For this, we don’t need histograms any more, since we want to count categorical variables. So let’s go back to geom_bar() and use facet_wrap().
ggplot(BrainCancer1, aes(diagnosis)) +
geom_bar() +
facet_wrap(~sex)
By fiddling with the plot, we can represent this in other ways.
ggplot(BrainCancer1, aes(sex)) +
geom_bar() +
facet_wrap(~diagnosis)
More women get diagnosed with meningloma and more men get diagnosed with both HG and LG glioma.
Let’s combine these different plots into a single plot. This means that we’ll need to drop facet_wrap() and instead bring in that data through some other means. One way we can split it is on the basis of colour (or fill in ggplot2 terms).
ggplot(BrainCancer1, aes(diagnosis, fill = sex)) +
geom_bar()
So geom_bar() just counted how many meningloma cases there were, and then divided the male cases and female cases by colour.
Some further adjustments would make this more readable. The two colours stacking on top of each is a little hard to understand. There is a special argument for geom_bar() called “position”. It shifts the positioning of the coloured bars.
ggplot(BrainCancer1, aes(diagnosis, fill = sex)) +
geom_bar(position = "dodge")
We can also do “dodge2” and “stack”. Try them out and see what they do!
There are other variables we didn’t explore. The status column records whether the patient is alive or not. 0 means they are and 1 means they died during the study. How many are alive?
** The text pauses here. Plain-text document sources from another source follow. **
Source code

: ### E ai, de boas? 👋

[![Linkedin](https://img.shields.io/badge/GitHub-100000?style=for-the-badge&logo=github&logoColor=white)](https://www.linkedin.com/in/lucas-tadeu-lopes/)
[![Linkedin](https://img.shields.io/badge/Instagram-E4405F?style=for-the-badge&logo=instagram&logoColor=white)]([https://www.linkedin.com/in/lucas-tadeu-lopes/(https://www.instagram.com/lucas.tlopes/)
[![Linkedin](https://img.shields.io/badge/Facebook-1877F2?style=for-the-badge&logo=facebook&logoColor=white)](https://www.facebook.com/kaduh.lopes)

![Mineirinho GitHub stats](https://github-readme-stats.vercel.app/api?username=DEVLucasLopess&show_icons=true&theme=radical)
Does that depend on the diagnosis, the sex or the tumor size?
library(viridis)
# Since status is a double, we need to convert it to a factor first
BrainCancer1 <- BrainCancer1 %>%
mutate(status = as.factor(status))
ggplot(BrainCancer1, aes(status, fill = sex)) +
geom_bar(position = "dodge") +
labs(title = "Patient status by sex",
subtitle = "More women lived and more men died",
caption = "Data obtained from the ISLR2 package")
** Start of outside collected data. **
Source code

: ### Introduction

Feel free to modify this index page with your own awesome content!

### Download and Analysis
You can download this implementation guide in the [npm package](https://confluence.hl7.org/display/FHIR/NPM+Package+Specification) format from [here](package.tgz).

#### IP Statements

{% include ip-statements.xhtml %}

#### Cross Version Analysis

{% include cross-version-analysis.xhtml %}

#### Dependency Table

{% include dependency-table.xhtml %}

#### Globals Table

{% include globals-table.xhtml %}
ggplot(BrainCancer1, aes(diagnosis, fill = status)) +
geom_bar(position = "dodge") +
labs(title = "Tumor types and survival rates",
subtitle = "Meningloma patients had a high survival rate, but most HG glioma patients died",
caption = "Data obtained from the ISLR2 package")
ggplot(BrainCancer1, aes(gtv)) +
geom_histogram() +
facet_wrap(~status) +
labs(title = "Patient tumor size by status",
subtitle = "Smaller tumors have a higher chance of survival",
caption = "Data obtained from the ISLR2 package")
## `stat_bin()` using `bins = 30`. Pick better value with `binwidth`.
Explore the other variables too!
Finally, do you remember that NA value we removed? Let’s pull it out once.
BrainCancer %>%
filter(is.na(diagnosis))
## # A tibble: 1 x 8
## sex diagnosis loc ki gtv stereo status time
## <fct> <fct> <fct> <int> <dbl> <fct> <int> <dbl>
## 1 Male <NA> Supratentorial 90 6.38 SRT 0 50.8
We actually have everything here except the diagnosis. Based on your insights into the rest of the data and how they affect or depend on the diagnosis, can you guess what type of tumor this person had?